If you’re on Facebook, beware.

A new Trojan is lurking around the social network and now users are being warned of the malicious virus that could drain their computer power in order to mine for the peer-to-peer decentralized virtual currency bitcoin.

The warning was issued by security retailer Bitdefender, which confirmed that the Trojan is spreading through private Facebook messages from the individual’s Facebook friends. The file reportedly consists of Java code and then proceeds to download DLL files from a Dropbox account and then connects to a command-and-control server. It also downloads a secondary DLL from a hardcoded location and installs a bitcoin miner to start the mining endeavor.

It was first spotted this week and has been seen in Belgium, India, Portugal, Romania and Serbia.

“It reads ‘hahaha’ and contains an archive called with what seems to be a legitimate .jpg image file. It is actually a malicious Java jar file, which is executed on the machine when the user opens it,” wrote Alexandra Gheorghe in a blog post citing Victor Luncasu, Bitdefender Malware Researcher.

“Bitcoin mining is a small fraction of the entire affair. Cyber-criminals can modify the shellcode once every couple of hours. They can push other types of malware without the victim’s knowledge or intervention, depending on what they have in mind with their PCs.”

Help Net Security recommends that Facebook users should avoid opening the “hahaha” and .jpg image files and refrain from opening similar messages on Facebook, the Internet and even text messages.

Other experts recommend installing Bitdefender because it can prevent malware draining a computer’s resources and spam other Facebook users.

Using unscrupulous means to mine for bitcoins has become a common practice over the past several months.
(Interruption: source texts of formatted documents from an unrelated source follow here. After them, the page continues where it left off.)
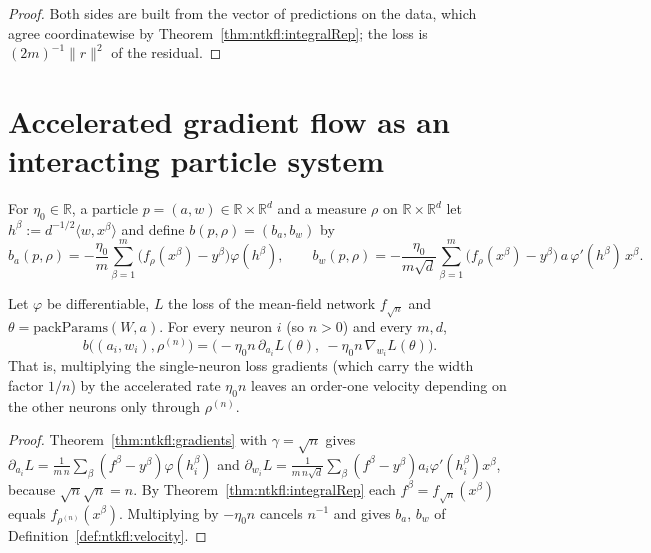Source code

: \begin{proof}
  \leanok
Both sides are built from the vector of predictions on the data, which agree coordinatewise by Theorem~\ref{thm:ntkfl:integralRep}; the loss is $(2m)^{-1}\|r\|^2$ of the residual.
\end{proof}


\section{Accelerated gradient flow as an interacting particle system}\label{sec:ntkfl:particles}

\begin{definition}\label{def:ntkfl:velocity}
  \leanok
For $\eta_0\in\mathbb R$, a particle $p=(a,w)\in\mathbb R\times\mathbb R^d$ and a measure $\rho$ on $\mathbb R\times\mathbb R^d$ let $h^\beta:=d^{-1/2}\langle w,x^\beta\rangle$ and define $b(p,\rho)=(b_a,b_w)$ by
\[
  b_a(p,\rho)=-\frac{\eta_0}{m}\sum_{\beta=1}^m\bigl(f_\rho(x^\beta)-y^\beta\bigr)\varphi(h^\beta),\qquad
  b_w(p,\rho)=-\frac{\eta_0}{m\sqrt d}\sum_{\beta=1}^m\bigl(f_\rho(x^\beta)-y^\beta\bigr)\,a\,\varphi'(h^\beta)\,x^\beta .
\]
\end{definition}

\begin{theorem}\label{thm:ntkfl:cancellation}
  \leanok
Let $\varphi$ be differentiable, $L$ the loss of the mean-field network $f_{\sqrt n}$ and $\theta=\mathrm{packParams}(W,a)$. For every neuron $i$ (so $n>0$) and every $m,d$,
\[
  b\bigl((a_i,w_i),\rho^{(n)}\bigr)=\bigl(-\eta_0n\,\partial_{a_i}L(\theta),\ -\eta_0n\,\nabla_{w_i}L(\theta)\bigr).
\]
That is, multiplying the single-neuron loss gradients (which carry the width factor $1/n$) by the accelerated rate $\eta_0n$ leaves an order-one velocity depending on the other neurons only through $\rho^{(n)}$.
\end{theorem}

\begin{proof}
  \leanok
Theorem~\ref{thm:ntkfl:gradients} with $\gamma=\sqrt n$ gives $\partial_{a_i}L=\frac1{m\,n}\sum_\beta(f^\beta-y^\beta)\varphi(h_i^\beta)$ and $\partial_{w_i}L=\frac1{m\,n\sqrt d}\sum_\beta(f^\beta-y^\beta)a_i\varphi'(h_i^\beta)x^\beta$, because $\sqrt n\sqrt n=n$. By Theorem~\ref{thm:ntkfl:integralRep} each $f^\beta=f_{\sqrt n}(x^\beta)$ equals $f_{\rho^{(n)}}(x^\beta)$. Multiplying by $-\eta_0n$ cancels $n^{-1}$ and gives $b_a$, $b_w$ of Definition~\ref{def:ntkfl:velocity}.
\end{proof}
There have been numerous reports of cybercriminals hacking to either mine or steal bitcoins and even dogecoins.

For instance, bitcoin mining malware was discovered on Google Play. These were fake wallpaper applications that turned smartphones into bots for their power and intensive computational power to produce the virtual currency.

A United States-based researcher, meanwhile, was banned from using National Science Foundation funded supercomputers at two universities. It was reported that the researcher used the computers to mine for bitcoins and utilized $150,000 worth of computer use.
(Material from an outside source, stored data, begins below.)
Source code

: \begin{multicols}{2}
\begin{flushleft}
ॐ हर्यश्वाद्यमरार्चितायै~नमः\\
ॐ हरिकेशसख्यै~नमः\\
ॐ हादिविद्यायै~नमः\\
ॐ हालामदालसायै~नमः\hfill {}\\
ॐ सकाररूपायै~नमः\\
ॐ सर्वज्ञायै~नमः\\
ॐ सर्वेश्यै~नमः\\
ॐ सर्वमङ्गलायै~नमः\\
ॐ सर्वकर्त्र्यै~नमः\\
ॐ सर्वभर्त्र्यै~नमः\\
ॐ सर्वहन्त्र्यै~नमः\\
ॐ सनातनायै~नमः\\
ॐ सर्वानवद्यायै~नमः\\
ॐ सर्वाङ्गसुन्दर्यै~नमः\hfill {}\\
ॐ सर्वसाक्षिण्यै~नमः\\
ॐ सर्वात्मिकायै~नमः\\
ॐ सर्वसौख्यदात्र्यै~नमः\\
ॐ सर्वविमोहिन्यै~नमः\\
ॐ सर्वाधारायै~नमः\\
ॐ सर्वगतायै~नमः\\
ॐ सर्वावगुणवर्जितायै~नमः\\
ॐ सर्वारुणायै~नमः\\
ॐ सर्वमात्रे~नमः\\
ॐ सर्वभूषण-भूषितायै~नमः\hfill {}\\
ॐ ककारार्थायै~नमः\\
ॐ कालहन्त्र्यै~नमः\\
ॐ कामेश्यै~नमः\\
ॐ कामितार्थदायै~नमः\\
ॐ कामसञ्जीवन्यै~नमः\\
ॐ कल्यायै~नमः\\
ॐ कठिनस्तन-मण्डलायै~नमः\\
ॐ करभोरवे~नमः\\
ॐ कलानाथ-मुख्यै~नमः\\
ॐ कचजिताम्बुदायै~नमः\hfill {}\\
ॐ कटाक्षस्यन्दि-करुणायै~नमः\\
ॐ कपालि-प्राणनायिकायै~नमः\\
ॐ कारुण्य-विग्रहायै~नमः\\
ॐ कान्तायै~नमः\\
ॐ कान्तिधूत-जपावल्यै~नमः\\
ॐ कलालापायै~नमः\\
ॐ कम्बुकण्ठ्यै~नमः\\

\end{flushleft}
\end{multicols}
Of course, there have also been rather unconventional and simple means. There was an incident of cybercriminals breaching standard security video cameras and infected them with malware and used the power to mine for bitcoins.

As the digital currency becomes even more ubiquitous then it is now and the price surges higher there could a lot more news stories of these occurrences taking place. Bitcoin mining has become a lucrative prospect and could be likened to the gold rush that inflicted the U.S. more than a century ago.